Source Metadata Configuration

sources := []source.Source{
    // File source metadata configuration
    filesource.New(
        []string{"./docs/api.md"},
        filesource.WithName("API Documentation"),
        filesource.WithMetadataValue("category", "documentation"),
        filesource.WithMetadataValue("topic", "api"),
        filesource.WithMetadataValue("service_type", "gateway"),
        filesource.WithMetadataValue("protocol", "trpc-go"),
        filesource.WithMetadataValue("version", "v1.0"),
    ),

    // Directory source metadata configuration
    dirsource.New(
        []string{"./tutorials"},
        dirsource.WithName("Tutorials"),
        dirsource.WithMetadataValue("category", "tutorial"),
        dirsource.WithMetadataValue("difficulty", "beginner"),
        dirsource.WithMetadataValue("topic", "programming"),
    ),

    // URL source metadata configuration
    urlsource.New(
        []string{"https://example.com/wiki/rpc"},
        urlsource.WithName("RPC Wiki"),
        urlsource.WithMetadataValue("category", "encyclopedia"),
        urlsource.WithMetadataValue("source_type", "web"),
        urlsource.WithMetadataValue("topic", "rpc"),
        urlsource.WithMetadataValue("language", "zh"),
    ),
}

Vector Database Filter Support

Different vector databases have varying levels of filter support:

PostgreSQL + pgvector

✅ Supports all metadata field filtering
✅ Supports complex query conditions
✅ Supports JSONB field indexing

vectorStore, err := vectorpgvector.New(
    vectorpgvector.WithHost("127.0.0.1"),
    vectorpgvector.WithPort(5432),
    // ... other configurations
)

TcVector

✅ Supports all metadata filtering
✅ v0.4.0+ new collections automatically support JSON index (requires TCVector service support)
⚡ Optional: Use WithFilterIndexFields to build additional indexes for frequently queried fields

// v0.4.0+ new collections (TCVector service supports JSON index)
vectorStore, err := vectortcvector.New(
    vectortcvector.WithURL("https://your-endpoint"),
    // ... other configurations
)
// All metadata fields are queryable via JSON index, no need to predefine

// Optional: Build additional indexes for high-frequency fields to optimize performance
metadataKeys := source.GetAllMetadataKeys(sources)
vectorStore, err := vectortcvector.New(
    vectortcvector.WithURL("https://your-endpoint"),
    vectortcvector.WithFilterIndexFields(metadataKeys), // Optional: build additional indexes
    // ... other configurations
)

// Collections before v0.4.0 or TCVector service without JSON index support
vectorStore, err := vectortcvector.New(
    vectortcvector.WithURL("https://your-endpoint"),
    vectortcvector.WithFilterIndexFields(metadataKeys), // Required: predefine filter fields
    // ... other configurations
)

Notes: - v0.4.0+ new collections: Automatically create metadata JSON index, all fields queryable - Legacy collections: Only fields in WithFilterIndexFields are queryable

In-memory Storage

✅ Supports all filter functionality
⚠️ Only suitable for development and testing

Knowledge Base Management Functionality

The Knowledge system provides powerful knowledge base management functionality, supporting dynamic source management and intelligent synchronization mechanisms.

Enable Source Sync (enableSourceSync)

By enabling enableSourceSync, the knowledge base will always keep vector storage data consistent with configured sources.

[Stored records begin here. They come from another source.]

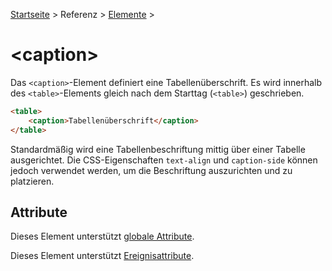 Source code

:[Startseite](../../../../) > Referenz > [Elemente](../Elemente_Alphabetisch.md) >

# \<caption>

Das `<caption>`-Element definiert eine Tabellenüberschrift. Es wird innerhalb des `<table>`-Elements gleich nach dem Starttag (`<table>`) geschrieben.

```html
<table>
    <caption>Tabellenüberschrift</caption>
</table>
```

Standardmäßig wird eine Tabellenbeschriftung mittig über einer Tabelle ausgerichtet. Die CSS-Eigenschaften `text-align` und `caption-side` können jedoch verwendet werden, um die Beschriftung auszurichten und zu platzieren.

## Attribute

Dieses Element unterstützt [globale Attribute](../Elemente_Alphabetisch.md).

Dieses Element unterstützt [Ereignisattribute](../Ereignisattribute.md).
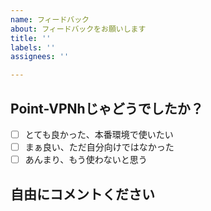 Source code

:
 ```yaml
---
name: フィードバック
about: フィードバックをお願いします
title: ''
labels: ''
assignees: ''

---
```


## Point-VPNhじゃどうでしたか？

- [ ] とても良かった、本番環境で使いたい
- [ ] まぁ良い、ただ自分向けではなかった
- [ ] あんまり、もう使わないと思う

## 自由にコメントください
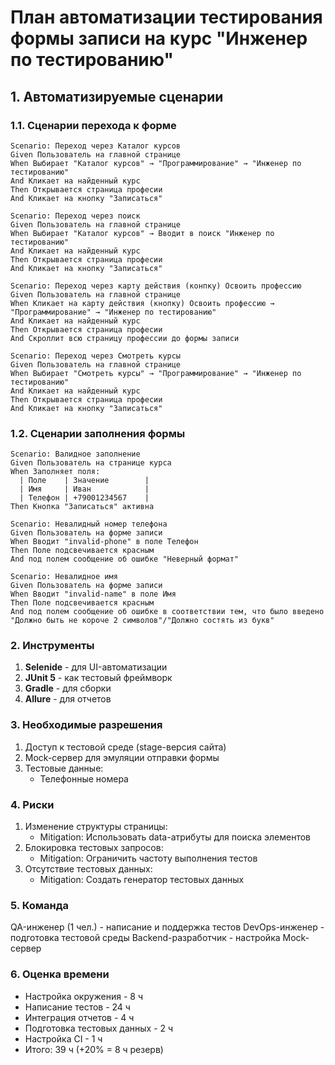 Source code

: # План автоматизации тестирования формы записи на курс "Инженер по тестированию"

## 1. Автоматизируемые сценарии

### 1.1. Сценарии перехода к форме
```gherkin
Scenario: Переход через Каталог курсов
Given Пользователь на главной странице
When Выбирает "Каталог курсов" → "Программирование" → "Инженер по тестированию"
And Кликает на найденный курс
Then Открывается страница професии
And Кликает на кнопку "Записаться"

Scenario: Переход через поиск
Given Пользователь на главной странице
When Выбирает "Каталог курсов" → Вводит в поиск "Инженер по тестированию"
And Кликает на найденный курс
Then Открывается страница професии
And Кликает на кнопку "Записаться"

Scenario: Переход через карту действия (конпку) Освоить профессию
Given Пользователь на главной странице
When Кликает на карту действия (кнопку) Освоить профессию → "Программирование" → "Инженер по тестированию"
And Кликает на найденный курс
Then Открывается страница професии
And Скроллит всю страницу профессии до формы записи

Scenario: Переход через Смотреть курсы
Given Пользователь на главной странице
When Выбирает "Смотреть курсы" → "Программирование" → "Инженер по тестированию"
And Кликает на найденный курс
Then Открывается страница професии
And Кликает на кнопку "Записаться"
```
###  1.2. Сценарии заполнения формы
```gherkin
Scenario: Валидное заполнение
Given Пользователь на странице курса
When Заполняет поля:
  | Поле    | Значение        |
  | Имя     | Иван            |
  | Телефон | +79001234567    |
Then Кнопка "Записаться" активна

Scenario: Невалидный номер телефона
Given Пользователь на форме записи
When Вводит "invalid-phone" в поле Телефон
Then Поле подсвечивается красным
And под полем сообщение об ошибке "Неверный формат"

Scenario: Невалидное имя
Given Пользователь на форме записи
When Вводит "invalid-name" в поле Имя
Then Поле подсвечивается красным
And под полем сообщение об ошибке в соответствии тем, что было введено "Должно быть не короче 2 символов"/"Должно состять из букв"
```
### 2. Инструменты
1. **Selenide** - для UI-автоматизации
2. **JUnit 5** - как тестовый фреймворк
3. **Gradle** - для сборки
4. **Allure** - для отчетов

### 3. Необходимые разрешения
1. Доступ к тестовой среде (stage-версия сайта)
2. Mock-сервер для эмуляции отправки формы
3. Тестовые данные:
    * Телефонные номера

### 4. Риски
1. Изменение структуры страницы:
    * Mitigation: Использовать data-атрибуты для поиска элементов
2. Блокировка тестовых запросов:
    * Mitigation: Ограничить частоту выполнения тестов
3. Отсутствие тестовых данных:
    * Mitigation: Создать генератор тестовых данных

### 5. Команда
QA-инженер (1 чел.) - написание и поддержка тестов
DevOps-инженер - подготовка тестовой среды
Backend-разработчик - настройка Mock-сервер
### 6. Оценка времени

* Настройка окружения - 8 ч
* Написание тестов - 24 ч
* Интеграция отчетов - 4 ч
* Подготовка тестовых данных - 2 ч
* Настройка CI - 1 ч
* Итого: 39 ч (+20% = 8 ч резерв) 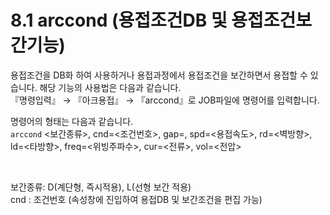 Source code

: ﻿# 8.1 arccond (용접조건DB 및 용접조건보간기능)

용접조건을 DB화 하여 사용하거나 용접과정에서 용접조건을 보간하면서 용접할 수 있습니다.
해당 기능의 사용법은 다음과 같습니다.  
『명령입력』 → 『아크용접』 → 『arccond』로 JOB파일에 명령어를 입력합니다.


명령어의 형태는 다음과 같습니다.  
```arccond``` <보간종류>, cnd=<조건번호>, gap=<gap>, spd=<용접속도>, rd=<벽방향>, ld=<타방향>, freq=<위빙주파수>, cur=<전류>, vol=<전압>

<br>

보간종류: D(계단형, 즉시적용), L(선형 보간 적용)  
cnd : 조건번호 (속성창에 진입하여 용접DB 및 보간조건을 편집 가능)
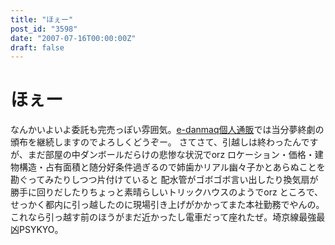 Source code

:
 ```yaml
---
title: "ほぇー"
post_id: "3598"
date: "2007-07-16T00:00:00Z"
draft: false
---
```


# ほぇー

なんかいよいよ委託も完売っぽい雰囲気。[e-danmaq個人通販](http://e.danmaq.com/)では当分夢終劇の頒布を継続しますのでよろしくどうぞー。 さてさて、引越しは終わったんですが、まだ部屋の中ダンボールだらけの悲惨な状況でorz ロケーション・価格・建物構造・占有面積と随分好条件過ぎるので姉歯かリアル幽々子かとあらぬことを勘ぐってみたりしつつ片付けていると 配水管がゴボゴボ言い出したり換気扇が勝手に回りだしたりちょっと素晴らしいトリックハウスのようでorz ところで、せっかく都内に引っ越したのに現場引き上げがかかってまた本社勤務でやんの。これなら引っ越す前のほうがまだ近かったし電車だって座れたぜ。埼京線最強最凶PSYKYO。
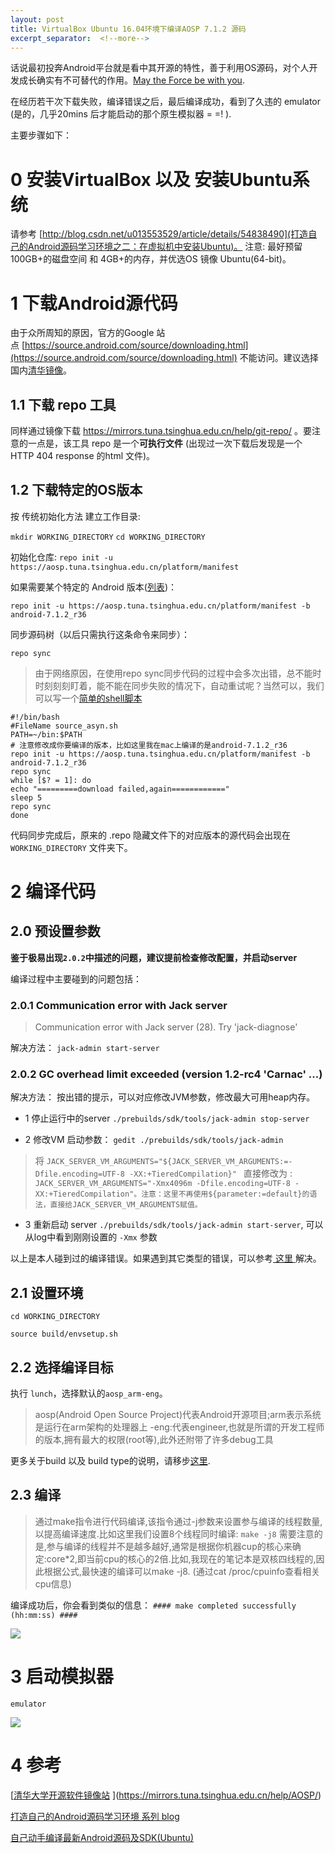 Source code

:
 ```yaml
---
layout: post
title: VirtualBox Ubuntu 16.04环境下编译AOSP 7.1.2 源码
excerpt_separator:  <!--more-->
---
```


话说最初投奔Android平台就是看中其开源的特性，善于利用OS源码，对个人开发成长确实有不可替代的作用。[May the Force be with you](http://starwars.wikia.com/wiki/May_the_Force_be_with_you).

在经历若干次下载失败，编译错误之后，最后编译成功，看到了久违的 emulator (是的，几乎20mins 后才能启动的那个原生模拟器 = =! ).

主要步骤如下：
# 0 安装VirtualBox 以及 安装Ubuntu系统
请参考 [http://blog.csdn.net/u013553529/article/details/54838490](打造自己的Android源码学习环境之二：在虚拟机中安装Ubuntu)。
注意: 最好预留100GB+的磁盘空间 和 4GB+的内存，并优选OS 镜像
 Ubuntu(64-bit)。

# 1 下载Android源代码
由于众所周知的原因，官方的Google 站点 [https://source.android.com/source/downloading.html](https://source.android.com/source/downloading.html) 不能访问。建议选择国内[清华镜像](https://mirrors.tuna.tsinghua.edu.cn/help/AOSP/)。

## 1.1 下载 repo 工具
同样通过镜像下载  https://mirrors.tuna.tsinghua.edu.cn/help/git-repo/ 。要注意的一点是，该工具 repo 是一个**可执行文件** (出现过一次下载后发现是一个HTTP 404 response 的html 文件)。

## 1.2 下载特定的OS版本
按 传统初始化方法
建立工作目录:

`mkdir WORKING_DIRECTORY`
`cd WORKING_DIRECTORY`

初始化仓库:
`repo init -u https://aosp.tuna.tsinghua.edu.cn/platform/manifest`

如果需要某个特定的 Android 版本([列表](https://source.android.com/source/build-numbers.html#source-code-tags-and-builds))：

```
repo init -u https://aosp.tuna.tsinghua.edu.cn/platform/manifest -b android-7.1.2_r36
```

同步源码树（以后只需执行这条命令来同步）：

```
repo sync
```
>由于网络原因，在使用repo sync同步代码的过程中会多次出错，总不能时时刻刻刻盯着，能不能在同步失败的情况下，自动重试呢？当然可以，我们可以写一个[简单的shell脚本](http://blog.csdn.net/dd864140130/article/details/51718187)
```
#!/bin/bash
#FileName source_asyn.sh
PATH=~/bin:$PATH
# 注意修改成你要编译的版本，比如这里我在mac上编译的是android-7.1.2_r36
repo init -u https://aosp.tuna.tsinghua.edu.cn/platform/manifest -b android-7.1.2_r36
repo sync
while [$? = 1]: do
echo "=========download failed,again============"
sleep 5
repo sync
done
```
代码同步完成后，原来的 .repo 隐藏文件下的对应版本的源代码会出现在 `WORKING_DIRECTORY` 文件夹下。

# 2 编译代码
## 2.0 预设置参数

**鉴于极易出现`2.0.2`中描述的问题，建议提前检查修改配置，并启动server**

编译过程中主要碰到的问题包括：
### 2.0.1 Communication error with Jack server
> Communication error with Jack server (28). Try 'jack-diagnose'

解决方法：
`jack-admin start-server`

### 2.0.2 GC overhead limit exceeded (version 1.2-rc4 'Carnac' ...)
解决方法：
按出错的提示，可以对应修改JVM参数，修改最大可用heap内存。
* 1 停止运行中的server `./prebuilds/sdk/tools/jack-admin stop-server`

* 2 修改VM 启动参数：
`gedit ./prebuilds/sdk/tools/jack-admin`
>将 `JACK_SERVER_VM_ARGUMENTS="${JACK_SERVER_VM_ARGUMENTS:=-Dfile.encoding=UTF-8 -XX:+TieredCompilation}" ` 直接修改为 :
`JACK_SERVER_VM_ARGUMENTS="-Xmx4096m -Dfile.encoding=UTF-8 -XX:+TieredCompilation"。注意：这里不再使用${parameter:=default}的语法，直接给JACK_SERVER_VM_ARGUMENTS赋值。`

* 3 重新启动 server `./prebuilds/sdk/tools/jack-admin start-server`, 可以从log中看到刚刚设置的 `-Xmx` 参数

以上是本人碰到过的编译错误。如果遇到其它类型的错误，可以参考[ 这里 ](http://blog.csdn.net/u013553529/article/details/54869266) 解决。

## 2.1 设置环境
```
cd WORKING_DIRECTORY
```
```
source build/envsetup.sh
```
## 2.2 选择编译目标
执行 `lunch`，选择默认的`aosp_arm-eng`。
>aosp(Android Open Source Project)代表Android开源项目;arm表示系统是运行在arm架构的处理器上
>-eng:代表engineer,也就是所谓的开发工程师的版本,拥有最大的权限(root等),此外还附带了许多debug工具

更多关于build 以及 build type的说明，请移步[这里](http://blog.csdn.net/dd864140130/article/details/51718187).

## 2.3 编译
>通过make指令进行代码编译,该指令通过-j参数来设置参与编译的线程数量,以提高编译速度.比如这里我们设置8个线程同时编译:
```make -j8```
需要注意的是,参与编译的线程并不是越多越好,通常是根据你机器cup的核心来确定:core*2,即当前cpu的核心的2倍.比如,我现在的笔记本是双核四线程的,因此根据公式,最快速的编译可以make -j8. 
(通过cat /proc/cpuinfo查看相关cpu信息)

编译成功后，你会看到类似的信息：
`#### make completed successfully (hh:mm:ss) ####`

![](assets/images/aosp_build_complete.png)


# 3 启动模拟器
`emulator `

![](assets/images/diy_simulator.png)


# 4 参考
[[清华大学开源软件镜像站](https://mirrors.tuna.tsinghua.edu.cn/)
](https://mirrors.tuna.tsinghua.edu.cn/help/AOSP/)

[打造自己的Android源码学习环境 系列 blog](http://blog.csdn.net/u013553529/article/details/54829345)

[自己动手编译最新Android源码及SDK(Ubuntu)](http://blog.csdn.net/dd864140130/article/details/51718187)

If you're not using custom methods to manage the knowledge base, it's recommended to enable this option:

kb := knowledge.New(
    knowledge.WithEmbedder(embedder),
    knowledge.WithVectorStore(vectorStore),
    knowledge.WithSources(sources),
    knowledge.WithEnableSourceSync(true), // Enable incremental sync
)

How the synchronization mechanism works:

Pre-loading preparation: Refresh document information cache, establish synchronization state tracking
Process tracking: Record processed documents to avoid duplicate processing
Post-loading cleanup: Automatically clean up orphaned documents that no longer exist

Advantages of enabling synchronization:

Data consistency: Ensure vector storage is completely synchronized with source configuration
Incremental updates: Only process changed documents, improving performance
Orphan cleanup: Automatically delete documents from removed sources
State tracking: Real-time monitoring of synchronization status and processing progress

Dynamic Source Management

Knowledge supports runtime dynamic management of knowledge sources, ensuring data in vector storage always stays consistent with user-configured sources:

// Add new knowledge source - data will stay consistent with configured sources
newSource := filesource.New([]string{"./new-docs/api.md"})
if err := kb.AddSource(ctx, newSource); err != nil {
    log.Printf("Failed to add source: %v", err)
}

// Reload specified knowledge source - automatically detect changes and sync
if err := kb.ReloadSource(ctx, newSource); err != nil {
    log.Printf("Failed to reload source: %v", err)
}

// Remove specified knowledge source - precisely delete related documents
if err := kb.RemoveSource(ctx, "API Documentation"); err != nil {
    log.Printf("Failed to remove source: %v", err)
}

Core features of dynamic management:

Data consistency guarantee: Vector storage data always stays consistent with user-configured sources
Intelligent incremental sync: Only process changed documents, avoiding duplicate processing
Precise source control: Support precise addition/removal/reload by source name
Orphan document cleanup: Automatically clean up documents that no longer belong to any configured source
Hot update support: Update knowledge base without restarting the application

Knowledge Base Status Monitoring

Knowledge provides rich status monitoring functionality to help users understand the synchronization status of currently configured sources:

// Show all document information
docInfos, err := kb.ShowDocumentInfo(ctx)
if err != nil {
    log.Printf("Failed to show document info: %v", err)
    return
}

// Also supports querying specific sources or metadata
// docInfos, err := kb.ShowDocumentInfo(ctx, "source_name_1", "source_name_2")
// This will only return document metadata for the specified source names

// Iterate through document information
for _, docInfo := range docInfos {
    fmt.Printf("Document ID: %s\n", docInfo.DocumentID)
    fmt.Printf("Source: %s\n", docInfo.SourceName)
    fmt.Printf("URI: %s\n", docInfo.URI)
    fmt.Printf("Chunk Index: %d\n", docInfo.ChunkIndex)
}

Status monitoring output example:

Document ID: a1b2c3d4e5f6...
Source: Technical Documentation
URI: /docs/api/authentication.md
Chunk Index: 0

Document ID: f6e5d4c3b2a1...
Source: Technical Documentation
URI: /docs/api/authentication.md
Chunk Index: 1

Advanced Features

QueryEnhancer

QueryEnhancer is used to preprocess and optimize user queries before searching. Currently, the framework only provides a default implementation:

import (
    "trpc.group/trpc-go/trpc-agent-go/knowledge"
    "trpc.group/trpc-go/trpc-agent-go/knowledge/query"
)

kb := knowledge.New(
    knowledge.WithQueryEnhancer(query.NewPassthroughEnhancer()), // Default enhancer, returns query as-is.
)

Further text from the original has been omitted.